(Records excerpted from a collection)
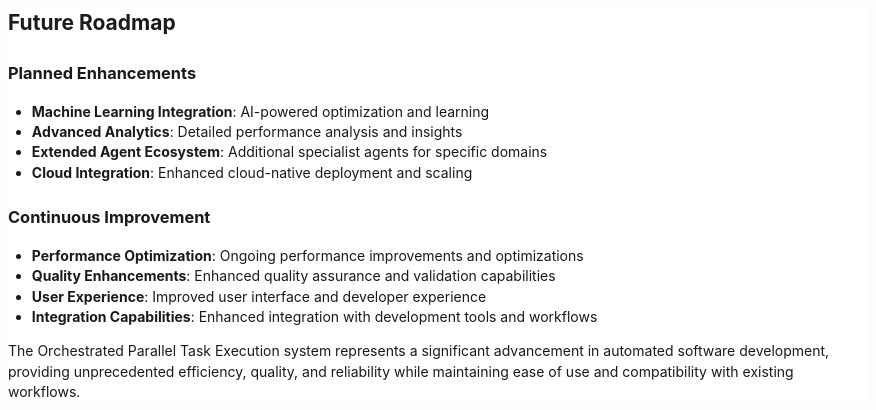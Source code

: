 ## Future Roadmap

### Planned Enhancements
- **Machine Learning Integration**: AI-powered optimization and learning
- **Advanced Analytics**: Detailed performance analysis and insights
- **Extended Agent Ecosystem**: Additional specialist agents for specific domains
- **Cloud Integration**: Enhanced cloud-native deployment and scaling

### Continuous Improvement
- **Performance Optimization**: Ongoing performance improvements and optimizations
- **Quality Enhancements**: Enhanced quality assurance and validation capabilities
- **User Experience**: Improved user interface and developer experience
- **Integration Capabilities**: Enhanced integration with development tools and workflows

The Orchestrated Parallel Task Execution system represents a significant advancement in automated software development, providing unprecedented efficiency, quality, and reliability while maintaining ease of use and compatibility with existing workflows.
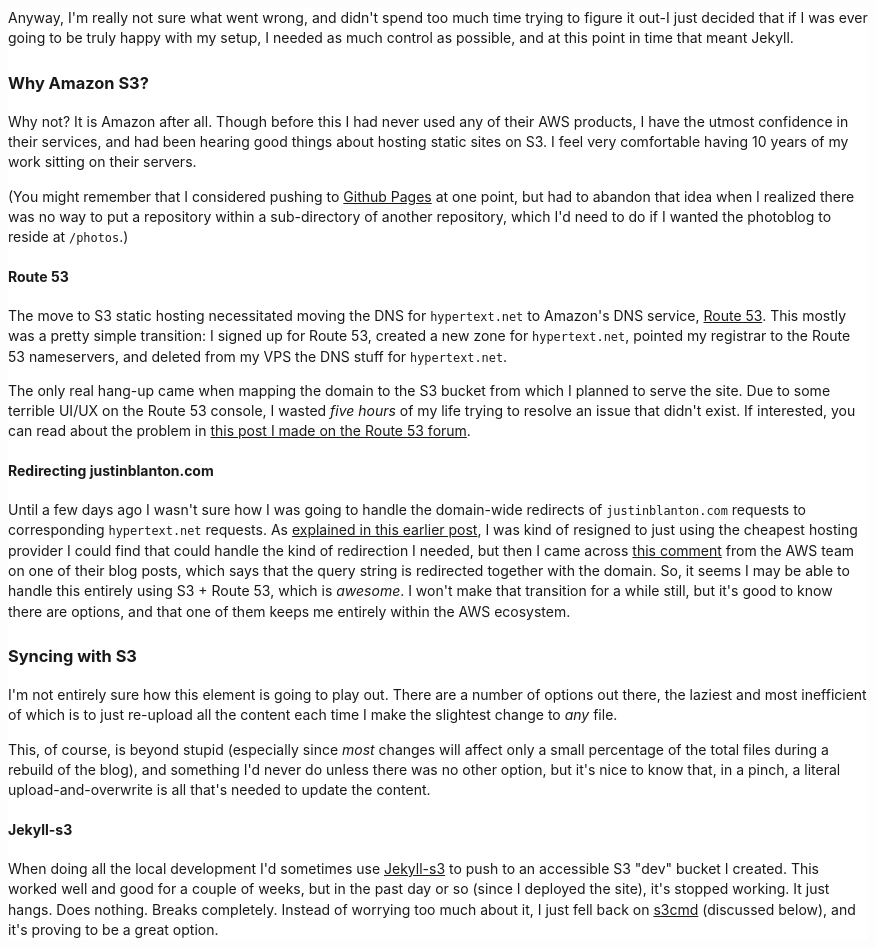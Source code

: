 Anyway, I'm really not sure what went wrong, and didn't spend too much time trying to figure it out-I just decided that if I was ever going to be truly happy with my setup, I needed as much control as possible, and at this point in time that meant Jekyll.

### Why Amazon S3?

Why not? It is Amazon after all. Though before this I had never used any of their AWS products, I have the utmost confidence in their services, and had been hearing good things about hosting static sites on S3. I feel very comfortable having 10 years of my work sitting on their servers.

(You might remember that I considered pushing to [Github Pages](http://pages.github.com/) at one point, but had to abandon that idea when I realized there was no way to put a repository within a sub-directory of another repository, which I'd need to do if I wanted the photoblog to reside at `/photos`.)

#### Route 53

The move to S3 static hosting necessitated moving the DNS for `hypertext.net` to Amazon's DNS service, [Route 53](https://aws.amazon.com/route53/). This mostly was a pretty simple transition: I signed up for Route 53, created a new zone for `hypertext.net`, pointed my registrar to the Route 53 nameservers, and deleted from my VPS the DNS stuff for `hypertext.net`.

The only real hang-up came when mapping the domain to the S3 bucket from which I planned to serve the site. Due to some terrible UI/UX on the Route 53 console, I wasted _five hours_ of my life trying to resolve an issue that didn't exist. If interested, you can read about the problem in [this post I made on the Route 53 forum](https://forums.aws.amazon.com/message.jspa?messageID=415101#415101).

#### Redirecting justinblanton.com

Until a few days ago I wasn't sure how I was going to handle the domain-wide redirects of `justinblanton.com` requests to corresponding `hypertext.net` requests. As [explained in this earlier post](http://hypertext.net/2012/12/301-v-canonical/), I was kind of resigned to just using the cheapest hosting provider I could find that could handle the kind of redirection I needed, but then I came across [this comment](http://aws.typepad.com/aws/2012/12/root-domain-website-hosting-for-amazon-s3.html?cid=6a00d8341c534853ef017ee6b90367970d#comment-6a00d8341c534853ef017ee6b90367970d) from the AWS team on one of their blog posts, which says that the query string is redirected together with the domain. So, it seems I may be able to handle this entirely using S3 + Route 53, which is _awesome_. I won't make that transition for a while still, but it's good to know there are options, and that one of them keeps me entirely within the AWS ecosystem.

### Syncing with S3

I'm not entirely sure how this element is going to play out. There are a number of options out there, the laziest and most inefficient of which is to just re-upload all the content each time I make the slightest change to _any_ file.

This, of course, is beyond stupid (especially since _most_ changes will affect only a small percentage of the total files during a rebuild of the blog), and something I'd never do unless there was no other option, but it's nice to know that, in a pinch, a literal upload-and-overwrite is all that's needed to update the content.

#### Jekyll-s3

When doing all the local development I'd sometimes use [Jekyll-s3](https://github.com/laurilehmijoki/jekyll-s3) to push to an accessible S3 "dev" bucket I created. This worked well and good for a couple of weeks, but in the past day or so (since I deployed the site), it's stopped working. It just hangs. Does nothing. Breaks completely. Instead of worrying too much about it, I just fell back on [s3cmd](http://s3tools.org/s3cmd) (discussed below), and it's proving to be a great option.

→ Instructions to follow: The line above containing "The move to", the line containing "#### Redirecting justinblanton.com", and every line between them are to be transcribed exactly; no other line is wanted.

→ Reply to the exercise:
The move to S3 static hosting necessitated moving the DNS for `hypertext.net` to Amazon's DNS service, [Route 53](https://aws.amazon.com/route53/). This mostly was a pretty simple transition: I signed up for Route 53, created a new zone for `hypertext.net`, pointed my registrar to the Route 53 nameservers, and deleted from my VPS the DNS stuff for `hypertext.net`.

The only real hang-up came when mapping the domain to the S3 bucket from which I planned to serve the site. Due to some terrible UI/UX on the Route 53 console, I wasted _five hours_ of my life trying to resolve an issue that didn't exist. If interested, you can read about the problem in [this post I made on the Route 53 forum](https://forums.aws.amazon.com/message.jspa?messageID=415101#415101).

#### Redirecting justinblanton.com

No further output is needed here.